Use Mesh analysis to find voltage of Node A and B

Homework Equations

V=IR
KVL

The Attempt at a Solution

Are my mesh equations correct?

Mesh1:
-j30V + (-j50 + 10)I1 - 10I2 = 0

Mesh2:
(10-j20)I2 - 10I1 - j50V - I3(-j20) = 0

Mesh3:
(-j20+30+j10)I3 - (-j20)I2 = 0

 

[gneill]

Yes, your mesh current equations look fine.

 

[eehelp150]

Yes, your mesh current equations look fine.

How would I get the voltage of Node A and B?

 

[gneill]

How would I get the voltage of Node A and B?

Ohm's law. You've solved for the currents so now you can find the potentials across any components you wish. Choose a path from the reference node to the location where you wish to know the potential and sum up the PD's along the way.

 

[eehelp150]

Ohm's law. You've solved for the currents so now you can find the potentials across any components you wish. Choose a path from the reference node to the location where you wish to know the potential and sum up the PD's along the way.

So if I wanted the voltage at Node A, I would multiple (I1-I2) with 10ohm resistor?

 

[gneill]

So if I wanted the voltage at Node A, I would multiple (I1-I2) with 10ohm resistor?

That would work, yes. Any path from the reference node to a would work, and that happens to be a pretty convenient choice

 

[eehelp150]

That would work, yes.
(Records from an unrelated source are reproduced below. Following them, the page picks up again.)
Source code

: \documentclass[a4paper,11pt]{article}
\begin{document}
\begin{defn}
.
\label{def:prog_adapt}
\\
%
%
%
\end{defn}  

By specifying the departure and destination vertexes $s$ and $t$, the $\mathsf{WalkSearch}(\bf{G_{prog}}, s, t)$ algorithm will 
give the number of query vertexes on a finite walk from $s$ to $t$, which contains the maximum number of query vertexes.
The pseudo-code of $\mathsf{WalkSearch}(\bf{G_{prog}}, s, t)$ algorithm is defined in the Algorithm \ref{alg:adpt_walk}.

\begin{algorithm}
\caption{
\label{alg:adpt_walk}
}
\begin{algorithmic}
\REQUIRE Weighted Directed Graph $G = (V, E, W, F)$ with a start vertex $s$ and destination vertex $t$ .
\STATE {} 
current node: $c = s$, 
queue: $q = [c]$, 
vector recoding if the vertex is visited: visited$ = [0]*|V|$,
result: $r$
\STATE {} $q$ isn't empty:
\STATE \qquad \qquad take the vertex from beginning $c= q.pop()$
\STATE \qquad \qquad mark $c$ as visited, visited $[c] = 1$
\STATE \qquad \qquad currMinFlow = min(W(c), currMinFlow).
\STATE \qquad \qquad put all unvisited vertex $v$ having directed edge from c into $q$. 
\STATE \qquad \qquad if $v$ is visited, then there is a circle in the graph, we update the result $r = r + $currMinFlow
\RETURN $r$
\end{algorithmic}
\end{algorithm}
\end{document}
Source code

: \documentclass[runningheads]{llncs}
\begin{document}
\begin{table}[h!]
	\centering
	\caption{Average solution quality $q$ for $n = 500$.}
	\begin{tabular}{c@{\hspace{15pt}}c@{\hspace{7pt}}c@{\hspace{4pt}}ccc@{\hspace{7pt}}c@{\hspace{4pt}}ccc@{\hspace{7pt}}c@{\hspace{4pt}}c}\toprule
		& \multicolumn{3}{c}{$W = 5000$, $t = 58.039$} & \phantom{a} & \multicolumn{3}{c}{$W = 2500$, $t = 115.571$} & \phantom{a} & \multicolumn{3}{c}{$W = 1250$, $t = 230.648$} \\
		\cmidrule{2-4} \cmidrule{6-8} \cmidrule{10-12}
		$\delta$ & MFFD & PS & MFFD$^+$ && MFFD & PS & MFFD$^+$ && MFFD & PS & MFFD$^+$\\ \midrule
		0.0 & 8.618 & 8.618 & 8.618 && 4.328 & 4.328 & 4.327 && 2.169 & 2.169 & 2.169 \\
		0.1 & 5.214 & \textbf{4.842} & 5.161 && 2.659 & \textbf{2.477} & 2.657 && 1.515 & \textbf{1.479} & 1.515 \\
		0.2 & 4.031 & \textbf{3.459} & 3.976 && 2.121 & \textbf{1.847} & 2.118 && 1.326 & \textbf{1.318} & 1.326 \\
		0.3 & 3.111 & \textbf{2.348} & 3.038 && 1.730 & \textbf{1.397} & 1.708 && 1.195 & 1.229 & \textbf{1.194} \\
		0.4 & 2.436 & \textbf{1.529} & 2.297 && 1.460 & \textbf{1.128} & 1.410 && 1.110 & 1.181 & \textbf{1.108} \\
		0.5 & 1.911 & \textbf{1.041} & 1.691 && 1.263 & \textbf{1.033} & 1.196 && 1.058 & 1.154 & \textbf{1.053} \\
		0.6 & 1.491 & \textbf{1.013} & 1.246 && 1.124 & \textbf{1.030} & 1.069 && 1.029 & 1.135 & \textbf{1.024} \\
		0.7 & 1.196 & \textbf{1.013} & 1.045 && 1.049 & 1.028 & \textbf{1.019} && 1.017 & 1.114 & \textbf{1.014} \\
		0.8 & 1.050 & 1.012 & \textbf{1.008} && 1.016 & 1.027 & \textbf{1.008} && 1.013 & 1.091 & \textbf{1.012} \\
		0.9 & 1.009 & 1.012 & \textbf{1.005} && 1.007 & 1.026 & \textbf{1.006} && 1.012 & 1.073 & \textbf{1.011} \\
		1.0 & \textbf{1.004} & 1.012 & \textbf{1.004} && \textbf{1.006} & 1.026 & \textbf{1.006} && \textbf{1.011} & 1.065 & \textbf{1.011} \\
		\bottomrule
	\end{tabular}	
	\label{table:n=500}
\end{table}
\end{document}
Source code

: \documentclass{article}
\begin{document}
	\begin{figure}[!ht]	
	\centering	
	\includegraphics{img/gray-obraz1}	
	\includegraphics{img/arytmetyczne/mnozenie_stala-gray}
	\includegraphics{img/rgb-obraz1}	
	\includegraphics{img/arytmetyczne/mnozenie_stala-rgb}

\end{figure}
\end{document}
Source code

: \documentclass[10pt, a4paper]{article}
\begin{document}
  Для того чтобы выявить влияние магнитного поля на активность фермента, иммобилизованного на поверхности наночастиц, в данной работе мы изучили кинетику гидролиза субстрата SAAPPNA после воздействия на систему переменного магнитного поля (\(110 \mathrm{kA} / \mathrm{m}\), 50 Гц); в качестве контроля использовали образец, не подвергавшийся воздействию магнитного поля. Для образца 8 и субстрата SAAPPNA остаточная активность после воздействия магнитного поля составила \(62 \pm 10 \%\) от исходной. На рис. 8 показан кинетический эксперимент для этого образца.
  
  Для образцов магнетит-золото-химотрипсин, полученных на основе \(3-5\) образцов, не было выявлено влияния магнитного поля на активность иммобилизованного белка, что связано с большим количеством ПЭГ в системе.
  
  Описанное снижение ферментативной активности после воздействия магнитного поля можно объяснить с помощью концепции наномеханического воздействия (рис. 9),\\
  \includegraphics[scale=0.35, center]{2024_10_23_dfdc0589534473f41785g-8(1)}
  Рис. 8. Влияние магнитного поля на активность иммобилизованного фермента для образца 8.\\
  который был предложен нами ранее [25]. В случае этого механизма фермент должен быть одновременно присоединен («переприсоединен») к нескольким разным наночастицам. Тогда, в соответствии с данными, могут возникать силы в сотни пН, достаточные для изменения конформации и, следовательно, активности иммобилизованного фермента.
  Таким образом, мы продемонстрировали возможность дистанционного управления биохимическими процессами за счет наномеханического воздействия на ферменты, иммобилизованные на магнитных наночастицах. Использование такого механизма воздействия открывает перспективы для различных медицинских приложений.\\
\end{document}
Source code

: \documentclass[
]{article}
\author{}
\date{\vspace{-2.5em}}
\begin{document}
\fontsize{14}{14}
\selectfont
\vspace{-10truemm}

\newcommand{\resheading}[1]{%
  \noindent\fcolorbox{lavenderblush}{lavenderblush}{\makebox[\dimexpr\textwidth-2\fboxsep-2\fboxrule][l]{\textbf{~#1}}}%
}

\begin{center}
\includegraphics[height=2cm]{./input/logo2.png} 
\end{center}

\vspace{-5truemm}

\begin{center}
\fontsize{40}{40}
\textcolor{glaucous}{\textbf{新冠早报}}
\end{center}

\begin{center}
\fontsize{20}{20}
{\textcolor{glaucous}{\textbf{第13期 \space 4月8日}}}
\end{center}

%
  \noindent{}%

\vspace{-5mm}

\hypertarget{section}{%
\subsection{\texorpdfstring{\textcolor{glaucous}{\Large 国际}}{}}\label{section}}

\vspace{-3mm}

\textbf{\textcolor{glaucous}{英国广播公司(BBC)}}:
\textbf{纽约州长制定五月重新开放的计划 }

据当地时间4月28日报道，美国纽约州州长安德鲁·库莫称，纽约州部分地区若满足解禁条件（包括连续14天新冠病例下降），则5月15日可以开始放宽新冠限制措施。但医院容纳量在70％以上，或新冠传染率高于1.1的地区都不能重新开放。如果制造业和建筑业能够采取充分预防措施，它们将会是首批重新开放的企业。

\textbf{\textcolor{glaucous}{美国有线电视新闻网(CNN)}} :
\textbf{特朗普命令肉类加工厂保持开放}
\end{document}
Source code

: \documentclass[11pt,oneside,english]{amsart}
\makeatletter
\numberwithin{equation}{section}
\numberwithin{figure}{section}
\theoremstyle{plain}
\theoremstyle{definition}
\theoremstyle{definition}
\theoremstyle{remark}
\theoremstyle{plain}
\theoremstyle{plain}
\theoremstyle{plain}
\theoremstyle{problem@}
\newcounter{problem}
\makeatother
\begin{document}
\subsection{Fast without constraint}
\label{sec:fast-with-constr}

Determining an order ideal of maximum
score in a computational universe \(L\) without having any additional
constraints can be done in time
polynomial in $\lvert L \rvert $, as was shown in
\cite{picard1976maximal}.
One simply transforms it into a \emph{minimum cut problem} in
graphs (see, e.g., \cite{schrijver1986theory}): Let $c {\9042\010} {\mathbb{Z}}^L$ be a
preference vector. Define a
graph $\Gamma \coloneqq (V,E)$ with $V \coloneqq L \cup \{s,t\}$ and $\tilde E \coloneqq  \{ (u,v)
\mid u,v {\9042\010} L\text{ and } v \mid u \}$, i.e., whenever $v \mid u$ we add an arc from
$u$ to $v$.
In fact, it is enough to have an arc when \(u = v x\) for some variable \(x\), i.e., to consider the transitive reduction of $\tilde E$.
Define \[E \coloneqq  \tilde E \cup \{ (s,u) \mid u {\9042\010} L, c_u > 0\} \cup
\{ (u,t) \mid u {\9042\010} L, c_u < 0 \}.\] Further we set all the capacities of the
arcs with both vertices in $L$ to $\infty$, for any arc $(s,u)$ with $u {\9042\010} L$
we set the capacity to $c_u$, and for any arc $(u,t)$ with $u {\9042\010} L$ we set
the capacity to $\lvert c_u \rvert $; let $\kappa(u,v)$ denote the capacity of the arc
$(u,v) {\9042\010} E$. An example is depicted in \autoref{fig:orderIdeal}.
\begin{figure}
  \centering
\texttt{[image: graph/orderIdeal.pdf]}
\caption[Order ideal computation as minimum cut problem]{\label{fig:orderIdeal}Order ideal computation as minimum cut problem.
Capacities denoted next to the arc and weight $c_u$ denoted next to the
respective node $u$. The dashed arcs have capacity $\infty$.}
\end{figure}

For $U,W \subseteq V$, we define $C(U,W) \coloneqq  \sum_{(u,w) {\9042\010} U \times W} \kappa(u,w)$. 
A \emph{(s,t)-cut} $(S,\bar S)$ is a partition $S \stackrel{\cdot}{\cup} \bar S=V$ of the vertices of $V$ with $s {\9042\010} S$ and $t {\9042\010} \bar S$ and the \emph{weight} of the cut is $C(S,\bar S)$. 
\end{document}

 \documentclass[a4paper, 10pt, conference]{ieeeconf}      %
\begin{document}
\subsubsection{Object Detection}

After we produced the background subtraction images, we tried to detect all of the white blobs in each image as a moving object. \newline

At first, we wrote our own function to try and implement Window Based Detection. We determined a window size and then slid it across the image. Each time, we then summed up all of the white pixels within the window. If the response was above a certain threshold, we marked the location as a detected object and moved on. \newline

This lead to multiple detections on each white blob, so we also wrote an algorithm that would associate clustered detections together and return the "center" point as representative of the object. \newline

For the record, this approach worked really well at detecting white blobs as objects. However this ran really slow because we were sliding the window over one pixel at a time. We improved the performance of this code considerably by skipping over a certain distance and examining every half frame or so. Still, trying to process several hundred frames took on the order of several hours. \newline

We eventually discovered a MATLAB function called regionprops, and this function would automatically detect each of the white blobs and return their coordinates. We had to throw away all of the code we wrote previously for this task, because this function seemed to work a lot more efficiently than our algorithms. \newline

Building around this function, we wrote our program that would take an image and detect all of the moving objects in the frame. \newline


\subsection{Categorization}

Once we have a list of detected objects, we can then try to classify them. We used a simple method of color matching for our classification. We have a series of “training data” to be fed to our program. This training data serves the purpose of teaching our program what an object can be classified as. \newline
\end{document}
Any path from the reference node to a would work, and that happens to be a pretty convenient choice

I ended up getting:
14.329 < -71.74 degrees for Va
Is that right?Would Vb be: (I2-I3)*(-j20) -> 4.48 + 36.39j?

 

[gneill]

I ended up getting:
14.329 < -71.74 degrees for Va
Is that right?Would Vb be: (I2-I3)*(-j20) -> 4.48 + 36.39j?

They look good to me.

Note that for Vb you could also have just added j50 to Va; there is a fixed source of that amount tying them together.